SHOPPING AROUND: London’s retail scene is booming with pop-ups, new shopping districts and stores which are opening in time for fashion week.

Soho, which is already home to cult streetwear brands including Supreme, Palace and Axel Arigato, is attracting more, with California surf and casualwear brand Stüssy unveiling a stand-alone store. This is the second time Stüssy is trying out London: It closed its first shop in Covent Garden in 2009.

Nearby, Swedish footwear brand Eytys has set up its first flagship featuring the brand’s full collection of unisex footwear, jeans and ready-to-wear. The 1,000-square-foot space has been designed to resemble a Sixties Swedish brutalist building, and there are also injections of postmodernist style from the Seventies and Eighties.

The vintage denim brand Re/Done has collaborated with American footwear company G.H. Bass & Co. to relaunch the label’s signature penny loafers in two different styles. The Weejuns loafers, worn by stars as diverse as Audrey Hepburn in “Funny Face” and Michael Jackson in his “Thriller” music video, will be available to purchase during a two-week pop-up, which began Sept. 13, in the G.H. Bass & Co. store near Soho’s Golden Square.

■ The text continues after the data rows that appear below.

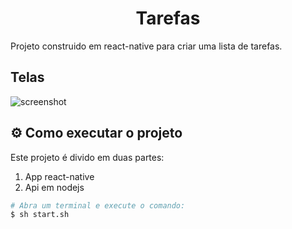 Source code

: <h1 align="center">Tarefas</h1>

Projeto construido em react-native para criar uma lista de tarefas.

## Telas
![screenshot](telas.png)


## ⚙️ Como executar o projeto

Este projeto é divido em duas partes:
1. App react-native
2. Api em nodejs

```bash
# Abra um terminal e execute o comando:
$ sh start.sh
```



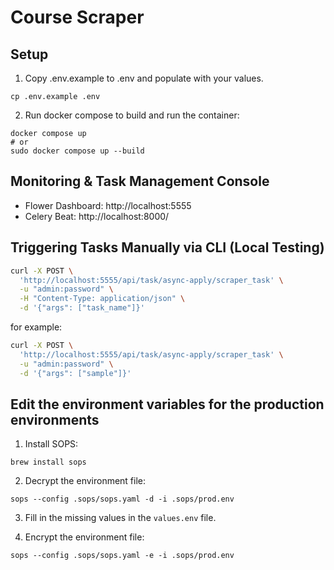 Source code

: # Course Scraper


## Setup
1. Copy .env.example to .env and populate with your values.
```
cp .env.example .env
```

2. Run docker compose to build and run the container:
```
docker compose up
# or
sudo docker compose up --build
```


## Monitoring & Task Management Console

- Flower Dashboard: http://localhost:5555
- Celery Beat: http://localhost:8000/


## Triggering Tasks Manually via CLI (Local Testing)

```bash
curl -X POST \
  'http://localhost:5555/api/task/async-apply/scraper_task' \
  -u "admin:password" \
  -H "Content-Type: application/json" \
  -d '{"args": ["task_name"]}'
```
for example:
```bash
curl -X POST \
  'http://localhost:5555/api/task/async-apply/scraper_task' \
  -u "admin:password" \
  -d '{"args": ["sample"]}'
```


## Edit the environment variables for the production environments

1. Install SOPS:
```
brew install sops
```

2. Decrypt the environment file:
```
sops --config .sops/sops.yaml -d -i .sops/prod.env
```

3. Fill in the missing values in the `values.env` file.

4. Encrypt the environment file:
```
sops --config .sops/sops.yaml -e -i .sops/prod.env
```

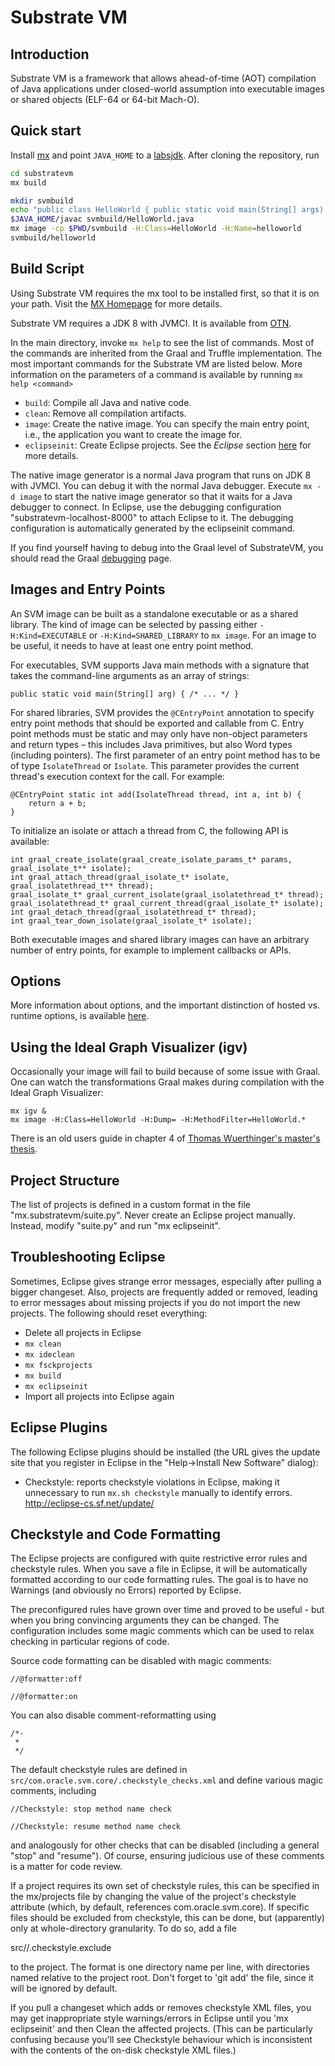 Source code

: # Substrate VM

## Introduction

Substrate VM is a framework that allows ahead-of-time (AOT) compilation of Java applications under closed-world assumption into executable images or shared objects (ELF-64 or 64-bit Mach-O).


## Quick start

Install [mx](https://github.com/graalvm/mx) and point `JAVA_HOME` to a [labsjdk](http://www.oracle.com/technetwork/oracle-labs/program-languages/downloads/index.html). After cloning the repository, run

```bash
cd substratevm
mx build

mkdir svmbuild
echo "public class HelloWorld { public static void main(String[] args) { System.out.println(\"Hello World\"); } }" > svmbuild/HelloWorld.java
$JAVA_HOME/javac svmbuild/HelloWorld.java
mx image -cp $PWD/svmbuild -H:Class=HelloWorld -H:Name=helloworld
svmbuild/helloworld
```

## Build Script

Using Substrate VM requires the mx tool to be installed first, so that it is on your path.
Visit the [MX Homepage](https://github.com/graalvm/mx) for more details.

Substrate VM requires a JDK 8 with JVMCI. It is available from [OTN](http://www.oracle.com/technetwork/oracle-labs/program-languages/downloads/index.html).

In the main directory, invoke `mx help` to see the list of commands. Most of the commands are inherited from the Graal and Truffle implementation. The most important commands for the Substrate VM are listed below. More information on the parameters of a command is available by running `mx help <command>`

* `build`: Compile all Java and native code.
* `clean`: Remove all compilation artifacts.
* `image`: Create the native image. You can specify the main entry point, i.e., the application you want to create the image for.
* `eclipseinit`: Create Eclipse projects. See the *Eclipse* section [here](../compiler/docs/IDEs.md) for more details.

The native image generator is a normal Java program that runs on JDK 8 with JVMCI. You can debug it with the normal Java debugger. Execute `mx -d image` to start the native image generator so that it waits for a Java debugger to connect. In Eclipse, use the debugging configuration "substratevm-localhost-8000" to attach Eclipse to it. The debugging configuration is automatically generated by the eclipseinit command.

If you find yourself having to debug into the Graal level of SubstrateVM, you should read the Graal [debugging](../compiler/docs/Debugging.md) page.


## Images and Entry Points

An SVM image can be built as a standalone executable or as a shared library. The kind of image can be selected by passing either `-H:Kind=EXECUTABLE` or `-H:Kind=SHARED_LIBRARY` to `mx image`. For an image to be useful, it needs to have at least one entry point method.

For executables, SVM supports Java main methods with a signature that takes the command-line arguments as an array of strings:

    public static void main(String[] arg) { /* ... */ }

For shared libraries, SVM provides the `@CEntryPoint` annotation to specify entry point methods that should be exported and callable from C. Entry point methods must be static and may only have non-object parameters and return types – this includes Java primitives, but also Word types (including pointers). The first parameter of an entry point method has to be of type `IsolateThread` or `Isolate`. This parameter provides the current thread's execution context for the call. For example:

    @CEntryPoint static int add(IsolateThread thread, int a, int b) {
        return a + b;
    }

To initialize an isolate or attach a thread from C, the following API is available:

    int graal_create_isolate(graal_create_isolate_params_t* params, graal_isolate_t** isolate);
    int graal_attach_thread(graal_isolate_t* isolate, graal_isolatethread_t** thread);
    graal_isolate_t* graal_current_isolate(graal_isolatethread_t* thread);
    graal_isolatethread_t* graal_current_thread(graal_isolate_t* isolate);
    int graal_detach_thread(graal_isolatethread_t* thread);
    int graal_tear_down_isolate(graal_isolate_t* isolate);

Both executable images and shared library images can have an arbitrary number of entry points, for example to implement callbacks or APIs.

## Options

More information about options, and the important distinction of hosted vs. runtime options, is available [here](OPTIONS.md).


## Using the Ideal Graph Visualizer (igv)

Occasionally your image will fail to build because of some issue with Graal.  One can watch the transformations Graal makes during compilation with the Ideal Graph Visualizer:
```
mx igv &
mx image -H:Class=HelloWorld -H:Dump= -H:MethodFilter=HelloWorld.*
```

There is an old users guide in chapter 4 of [Thomas Wuerthinger's master's thesis](http://ssw.jku.at/Research/Papers/Wuerthinger07Master/).


## Project Structure

The list of projects is defined in a custom format in the file "mx.substratevm/suite.py". Never create an Eclipse project manually. Instead, modify "suite.py" and run "mx eclipseinit".


## Troubleshooting Eclipse

Sometimes, Eclipse gives strange error messages, especially after pulling a bigger changeset. Also, projects are frequently added or removed, leading to error messages about missing projects if you do not import the new projects. The following should reset everything:

* Delete all projects in Eclipse
* `mx clean`
* `mx ideclean`
* `mx fsckprojects`
* `mx build`
* `mx eclipseinit`
* Import all projects into Eclipse again


## Eclipse Plugins

The following Eclipse plugins should be installed (the URL gives the update site that you register in Eclipse in the "Help->Install New Software" dialog):

* Checkstyle: reports checkstyle violations in Eclipse, making it unnecessary to run `mx.sh checkstyle` manually to identify errors.
  http://eclipse-cs.sf.net/update/


## Checkstyle and Code Formatting

The Eclipse projects are configured with quite restrictive error rules and checkstyle rules. When you save a file in Eclipse, it will be automatically formatted according to our code formatting rules. The goal is to have no Warnings (and obviously no Errors) reported by Eclipse.

The preconfigured rules have grown over time and proved to be useful - but when you bring convincing arguments they can be changed.  The configuration includes some magic comments which can be used to relax checking in particular regions of code.

Source code formatting can be disabled with magic comments:
```
//@formatter:off

//@formatter:on
```

You can also disable comment-reformatting using
```
/*-
 *
 */
```

The default checkstyle rules are defined in `src/com.oracle.svm.core/.checkstyle_checks.xml` and define various magic comments, including
```
//Checkstyle: stop method name check

//Checkstyle: resume method name check
```
and analogously for other checks that can be disabled (including a general "stop" and "resume"). Of course, ensuring judicious use of these comments is a matter for code review.

If a project requires its own set of checkstyle rules, this can be specified in the mx/projects file by changing the value of the project's checkstyle attribute (which, by default, references com.oracle.svm.core).
If specific files should be excluded from checkstyle, this can be done, but (apparently) only at whole-directory granularity. To do so, add a file

src/<project name>/.checkstyle.exclude

to the project. The format is one directory name per line, with directories named relative to the project root. Don't forget to 'git add' the file, since it will be ignored by default.

If you pull a changeset which adds or removes checkstyle XML files, you may get inappropriate style warnings/errors in Eclipse until you 'mx eclipseinit' and then Clean the affected projects. (This can be particularly confusing because you'll see Checkstyle behaviour which is inconsistent with the contents of the on-disk checkstyle XML files.)

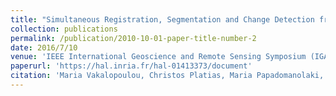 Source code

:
 ```yaml
---
title: "Simultaneous Registration, Segmentation and Change Detection from Multisensor, Multitemporal Satellite Image Pairs"
collection: publications
permalink: /publication/2010-10-01-paper-title-number-2
date: 2016/7/10
venue: 'IEEE International Geoscience and Remote Sensing Symposium (IGARSS)'
paperurl: 'https://hal.inria.fr/hal-01413373/document'
citation: 'Maria Vakalopoulou, Christos Platias, Maria Papadomanolaki, Nikos Paragios, Konstantinos Karantzalos'
---
```

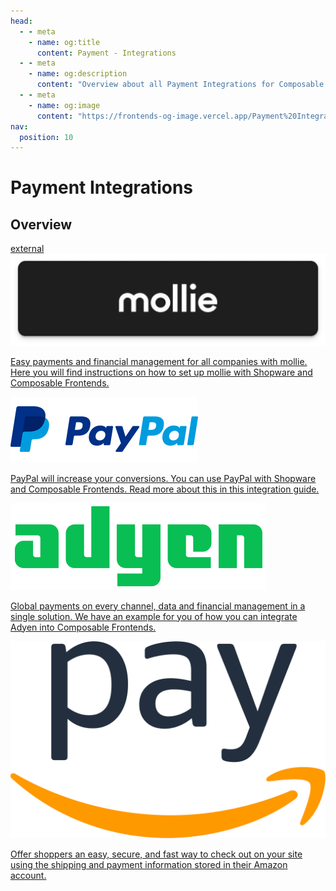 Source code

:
 ```yaml
---
head:
  - - meta
    - name: og:title
      content: Payment - Integrations
  - - meta
    - name: og:description
      content: "Overview about all Payment Integrations for Composable Frontends."
  - - meta
    - name: og:image
      content: "https://frontends-og-image.vercel.app/Payment%20Integrations.png?fontSize=120px"
nav:
  position: 10
---
```


# Payment Integrations

## Overview

<div class="grid grid-cols-1 lg:grid-cols-2 gap-4 place-items-center">
  <div>
    <a href="https://github.com/mollie/Shopware6Composables" target="_blank" class="relative block max-w-sm p-6 bg-white border border-gray-200 rounded-lg shadow text-gray-700 hover:bg-gray-100 dark:bg-#242424 dark:border-#363636 dark:border-solid dark:hover:bg-#282828 mb-5 text-center">
    <span class="absolute bg-yellow-100 text-yellow-800 text-xs font-medium me-2 px-2.5 py-0.5 rounded-sm dark:bg-yellow-900 dark:text-yellow-300 no-underline">external</span>
      <span class="mb-2 text-2xl font-bold tracking-tight text-gray-900 dark:text-white"><img src="../../../.assets/payment-icons/mollie.webp" alt="mollie Logo" class="my-8 h-20 inline"/></span>
        <p class="font-normal text-gray-700 dark:text-gray-400 h-40">Easy payments and financial management for all companies with mollie. Here you will find instructions on how to set up mollie with Shopware and Composable Frontends.</p>
    </a>
  </div>
  <div>
    <a href="paypal.html" class="block max-w-sm p-6 bg-white border border-gray-200 rounded-lg shadow text-gray-700 hover:bg-gray-100 dark:bg-#242424 dark:border-#363636 dark:border-solid dark:hover:bg-#282828 mb-5 text-center">
      <span class="mb-2 text-2xl font-bold tracking-tight text-gray-900 dark:text-white"><img src="../../../.assets/payment-icons/paypal.png" alt="PayPal Logo" class="my-8 h-20 inline" /></span>
      <p class="font-normal text-gray-700 dark:text-gray-400 h-40">PayPal will increase your conversions. You can use PayPal with Shopware and Composable Frontends. Read more about this in this integration guide.</p>
    </a>
  </div>
  <div>
    <a href="adyen.html" class="block max-w-sm p-6 bg-white border border-gray-200 rounded-lg shadow text-gray-700 hover:bg-gray-100 dark:bg-#242424 dark:border-#363636 dark:border-solid dark:hover:bg-#282828 mb-5 text-center">
      <span class="mb-2 text-2xl font-bold tracking-tight text-gray-900 dark:text-white"><img src="../../../.assets/payment-icons/adyen.png" alt="Adyen Logo" class="my-8 h-20 inline" /></span>
      <p class="font-normal text-gray-700 dark:text-gray-400 h-40">Global payments on every channel, data and financial management in a single solution. We have an example for you of how you can integrate Adyen into Composable Frontends.</p>
    </a>
  </div>
    <div>
    <a href="amazon-pay.html" class="block max-w-sm p-6 bg-white border border-gray-200 rounded-lg shadow text-gray-700 hover:bg-gray-100 dark:bg-#242424 dark:border-#363636 dark:border-solid dark:hover:bg-#282828 mb-5 text-center">
      <span class="mb-2 text-2xl font-bold tracking-tight text-gray-900 dark:text-white"><img src="../../../.assets/payment-icons/amazon-pay.png" alt="Adyen Logo" class="my-8 h-20 inline" /></span>
      <p class="font-normal text-gray-700 dark:text-gray-400 h-40">Offer shoppers an easy, secure, and fast way to check out on your site using the shipping and payment information stored in their Amazon account.</p>
    </a>
  </div>
</div>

A block away, an installation created by Architecture Social Club in collaboration with LDF Landmark Project, will be unveiled and suspended over Regent Street for a week starting on Sept.15. The installation, Trace, has been designed to harness the forces of nature and react to light and wind patterns, changing colors throughout the day.

Near Selfridges, the cultured diamond jewelry label Lark & Berry has opened its first physical store. It’s a small, laid-back space — complete with a popcorn machine, piercing studio and floral artwork on the walls — that aims to create a more inviting atmosphere than traditional jewelry stores. The brand is hoping the new space will help broaden its platform and give it room to experiment with new designs.

Over in Notting Hill, the Danish lifestyle brand Moshi Moshi Mind has opened its inaugural British boutique. The brand aims to create products that reflect a balanced lifestyle, with activewear, pajamas and rtw on offer alongside Moshi Moshi’s own tea blends and body-care items. The store is painted in a soft slate gray color, while floor-to-ceiling windows allow for natural light to reach the back, where a spacious fitting room, fitted with a wall length vanity mirror, is located.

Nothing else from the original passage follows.